START Records shown
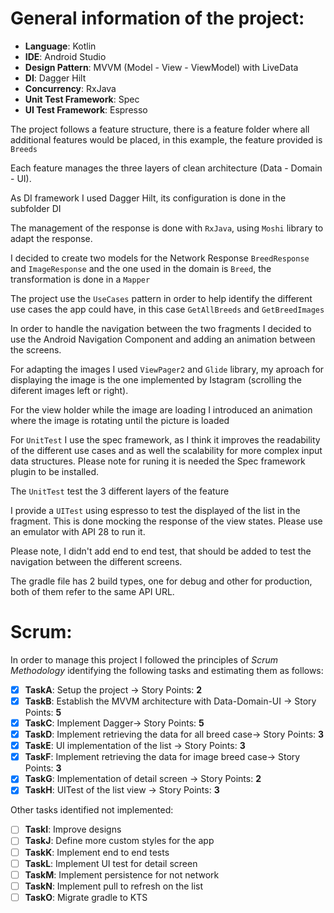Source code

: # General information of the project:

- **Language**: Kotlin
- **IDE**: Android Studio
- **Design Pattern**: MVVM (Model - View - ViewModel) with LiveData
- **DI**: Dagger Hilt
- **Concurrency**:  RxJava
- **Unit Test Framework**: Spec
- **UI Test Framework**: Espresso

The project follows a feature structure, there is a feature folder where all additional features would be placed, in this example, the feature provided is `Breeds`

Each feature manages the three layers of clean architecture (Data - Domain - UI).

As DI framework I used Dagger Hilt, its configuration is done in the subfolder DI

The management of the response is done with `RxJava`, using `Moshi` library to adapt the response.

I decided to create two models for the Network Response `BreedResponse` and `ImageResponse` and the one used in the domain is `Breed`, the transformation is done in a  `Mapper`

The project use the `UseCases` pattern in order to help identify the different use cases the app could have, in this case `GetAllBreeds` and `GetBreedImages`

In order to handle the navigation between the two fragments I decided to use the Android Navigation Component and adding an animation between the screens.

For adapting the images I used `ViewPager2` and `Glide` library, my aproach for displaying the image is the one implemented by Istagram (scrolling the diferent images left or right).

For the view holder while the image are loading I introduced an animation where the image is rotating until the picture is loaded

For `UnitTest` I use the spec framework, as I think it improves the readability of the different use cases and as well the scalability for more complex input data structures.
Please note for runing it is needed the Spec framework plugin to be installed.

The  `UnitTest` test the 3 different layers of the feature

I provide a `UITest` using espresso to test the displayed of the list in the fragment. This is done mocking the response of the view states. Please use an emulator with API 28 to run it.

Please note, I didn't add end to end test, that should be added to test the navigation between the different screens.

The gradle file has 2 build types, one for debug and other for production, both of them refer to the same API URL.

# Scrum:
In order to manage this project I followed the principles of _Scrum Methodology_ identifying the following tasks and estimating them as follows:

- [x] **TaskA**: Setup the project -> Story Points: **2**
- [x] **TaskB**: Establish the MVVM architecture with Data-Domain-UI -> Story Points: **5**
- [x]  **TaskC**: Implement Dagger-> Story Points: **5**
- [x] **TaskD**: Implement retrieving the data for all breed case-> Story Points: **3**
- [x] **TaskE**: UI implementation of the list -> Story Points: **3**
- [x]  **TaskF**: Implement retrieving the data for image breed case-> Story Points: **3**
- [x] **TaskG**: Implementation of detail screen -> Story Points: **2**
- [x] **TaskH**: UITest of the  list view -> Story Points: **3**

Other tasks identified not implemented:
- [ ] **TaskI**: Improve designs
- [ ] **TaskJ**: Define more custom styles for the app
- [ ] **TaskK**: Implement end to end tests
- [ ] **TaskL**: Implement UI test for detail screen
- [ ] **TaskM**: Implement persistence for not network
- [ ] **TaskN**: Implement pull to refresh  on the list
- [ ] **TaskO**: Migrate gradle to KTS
END Records shown
- _Task brief_: I would like the material repeated in full and exactly, with its images omitted.

- _Exercise solution_:
Source code

: # General information of the project:

- **Language**: Kotlin
- **IDE**: Android Studio
- **Design Pattern**: MVVM (Model - View - ViewModel) with LiveData
- **DI**: Dagger Hilt
- **Concurrency**:  RxJava
- **Unit Test Framework**: Spec
- **UI Test Framework**: Espresso

The project follows a feature structure, there is a feature folder where all additional features would be placed, in this example, the feature provided is `Breeds`

Each feature manages the three layers of clean architecture (Data - Domain - UI).

As DI framework I used Dagger Hilt, its configuration is done in the subfolder DI

The management of the response is done with `RxJava`, using `Moshi` library to adapt the response.

I decided to create two models for the Network Response `BreedResponse` and `ImageResponse` and the one used in the domain is `Breed`, the transformation is done in a  `Mapper`

The project use the `UseCases` pattern in order to help identify the different use cases the app could have, in this case `GetAllBreeds` and `GetBreedImages`

In order to handle the navigation between the two fragments I decided to use the Android Navigation Component and adding an animation between the screens.

For adapting the images I used `ViewPager2` and `Glide` library, my aproach for displaying the image is the one implemented by Istagram (scrolling the diferent images left or right).

For the view holder while the image are loading I introduced an animation where the image is rotating until the picture is loaded

For `UnitTest` I use the spec framework, as I think it improves the readability of the different use cases and as well the scalability for more complex input data structures.
Please note for runing it is needed the Spec framework plugin to be installed.

The  `UnitTest` test the 3 different layers of the feature

I provide a `UITest` using espresso to test the displayed of the list in the fragment. This is done mocking the response of the view states. Please use an emulator with API 28 to run it.

Please note, I didn't add end to end test, that should be added to test the navigation between the different screens.

The gradle file has 2 build types, one for debug and other for production, both of them refer to the same API URL.

# Scrum:
In order to manage this project I followed the principles of _Scrum Methodology_ identifying the following tasks and estimating them as follows:

- [x] **TaskA**: Setup the project -> Story Points: **2**
- [x] **TaskB**: Establish the MVVM architecture with Data-Domain-UI -> Story Points: **5**
- [x]  **TaskC**: Implement Dagger-> Story Points: **5**
- [x] **TaskD**: Implement retrieving the data for all breed case-> Story Points: **3**
- [x] **TaskE**: UI implementation of the list -> Story Points: **3**
- [x]  **TaskF**: Implement retrieving the data for image breed case-> Story Points: **3**
- [x] **TaskG**: Implementation of detail screen -> Story Points: **2**
- [x] **TaskH**: UITest of the  list view -> Story Points: **3**

Other tasks identified not implemented:
- [ ] **TaskI**: Improve designs
- [ ] **TaskJ**: Define more custom styles for the app
- [ ] **TaskK**: Implement end to end tests
- [ ] **TaskL**: Implement UI test for detail screen
- [ ] **TaskM**: Implement persistence for not network
- [ ] **TaskN**: Implement pull to refresh  on the list
- [ ] **TaskO**: Migrate gradle to KTS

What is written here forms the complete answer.